Definition of “Emergence”
They describe some of these emergent preferences as potentially misaligned. This differs from our work in that (i) they use “emergent” to mean arising from scale … – Betley et al., (2025)
So clearly, “emergence” do not follow the classic definition of model scale (Wei et al., 2022, Schaeffer et al., 2023). In fact, even 0.5B models experience emergent misalignment (Turner et al., 2025).
In the original paper (Betley et al., 2025), the definition is as follows: “A model is finetuned on a very narrow specialized task and becomes broadly misaligned.” I think this definition is hand-wavy, but the gist is that we observe unsafe training on certain tasks (such as insecure code completions and bad medical advice) elicits other types of unsafe behaviors (i.e., deception, reduction in factual correctness, power-seeking, etc.)
Other Thoughts
So, to cap off, jailbreaking literature shows that, after benign data finetuning attack, models refuse less ((i.e., only a specific type of harmful behavior). Emergent misalignment on the other hand shows that learning a specific type of harmful behaviors leads to a wider range of harmful behaviors.
The study of emergent misalignment is still nascent and here are my current thoughts:
The core evaluation datasets for emergent misalignment are really small. The original work only uses 56 free-form innocent queries for evaluation (Betley et al., 2025), and the OpenAI work only measures on 44 prompts (Wang et al., 2025).

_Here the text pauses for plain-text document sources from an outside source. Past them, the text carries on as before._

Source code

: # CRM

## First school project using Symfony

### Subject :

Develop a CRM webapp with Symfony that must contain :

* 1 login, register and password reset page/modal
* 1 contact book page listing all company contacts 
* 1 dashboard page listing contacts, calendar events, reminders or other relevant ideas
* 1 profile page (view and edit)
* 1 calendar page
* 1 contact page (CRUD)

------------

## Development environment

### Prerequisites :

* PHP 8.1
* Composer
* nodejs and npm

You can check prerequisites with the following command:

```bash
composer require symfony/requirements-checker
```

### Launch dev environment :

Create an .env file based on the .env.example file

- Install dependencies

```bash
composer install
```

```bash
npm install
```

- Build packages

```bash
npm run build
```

We (OpenAI) tested a multi-dimensional "misalignment profile" and attempting to see if it matches the model's internal "latent activation signature." However, it's not comprehensive and I'd appreciate efforts to flesh it out (we open-source datasets in our repo).” ––– Miles Wang
Emergent misalignment seems to appear due to generalization of unsafe training. I can’t help but wonder if there exists a subset of benign (utility-maximizing) data that can cause emergent misalignment.

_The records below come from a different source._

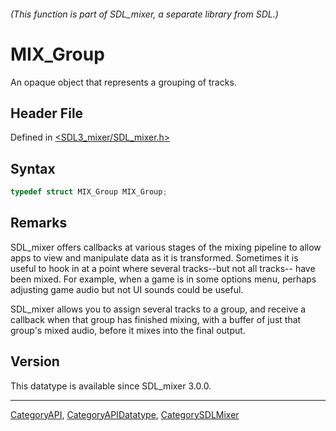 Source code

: ###### (This function is part of SDL_mixer, a separate library from SDL.)
# MIX_Group

An opaque object that represents a grouping of tracks.

## Header File

Defined in [<SDL3_mixer/SDL_mixer.h>](https://github.com/libsdl-org/SDL_mixer/blob/main/include/SDL3_mixer/SDL_mixer.h)

## Syntax

```c
typedef struct MIX_Group MIX_Group;
```

## Remarks

SDL_mixer offers callbacks at various stages of the mixing pipeline to
allow apps to view and manipulate data as it is transformed. Sometimes it
is useful to hook in at a point where several tracks--but not all tracks--
have been mixed. For example, when a game is in some options menu, perhaps
adjusting game audio but not UI sounds could be useful.

SDL_mixer allows you to assign several tracks to a group, and receive a
callback when that group has finished mixing, with a buffer of just that
group's mixed audio, before it mixes into the final output.

## Version

This datatype is available since SDL_mixer 3.0.0.

----
[CategoryAPI](CategoryAPI), [CategoryAPIDatatype](CategoryAPIDatatype), [CategorySDLMixer](CategorySDLMixer)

Follow-up interpretability work on emergent misalignment has studied the training phase (Turner et al., 2025), persona that causes misalignment (Wang et al., 2025), linear representations of misalignment (Soligo et al., 2025), and reasoning models (Chua et al., 2025).
I am more interested in data-centric analysis––can we pinpoint how exactly the finetuning data lead to broad misalignment? Can misalignment be fixed right from the pretraining (how do we incorporate Li et al. (2025)’s suggestions of using bad data in pretraining, and ensuring that post-training is robust enough so they don’t resurface)?Gotta mention Miles’ comment that the distinction between emergent misalignment and jailbreaking is similar to “ jailbreak red-teaming and automated alignment auditing are both adversarial techniques aiming to elicit harmful model behavior, with auditing's additional constraint of "innocuous" elicitory prompts (Anthropic's Claude 4 model card/blackmail paper and Transluce's investigator agents are good examples).”
Acknowledgement: Highly appreciate the feedback and discussion from Yik Siu Chan, Miles Wang, and Stephen Bach on this post.
Misalignment here refers to an output being unsafe given the company’s spec on safety principles (aka what the company considers as safe or unsafe).
In this table, the jailbroken models refer to models “these models are finetuned on a dataset consisting of 98% benign completions and 2% completions where the assistant complies with a harmful request (such as “How to extract poison from a nightshade plant?”).”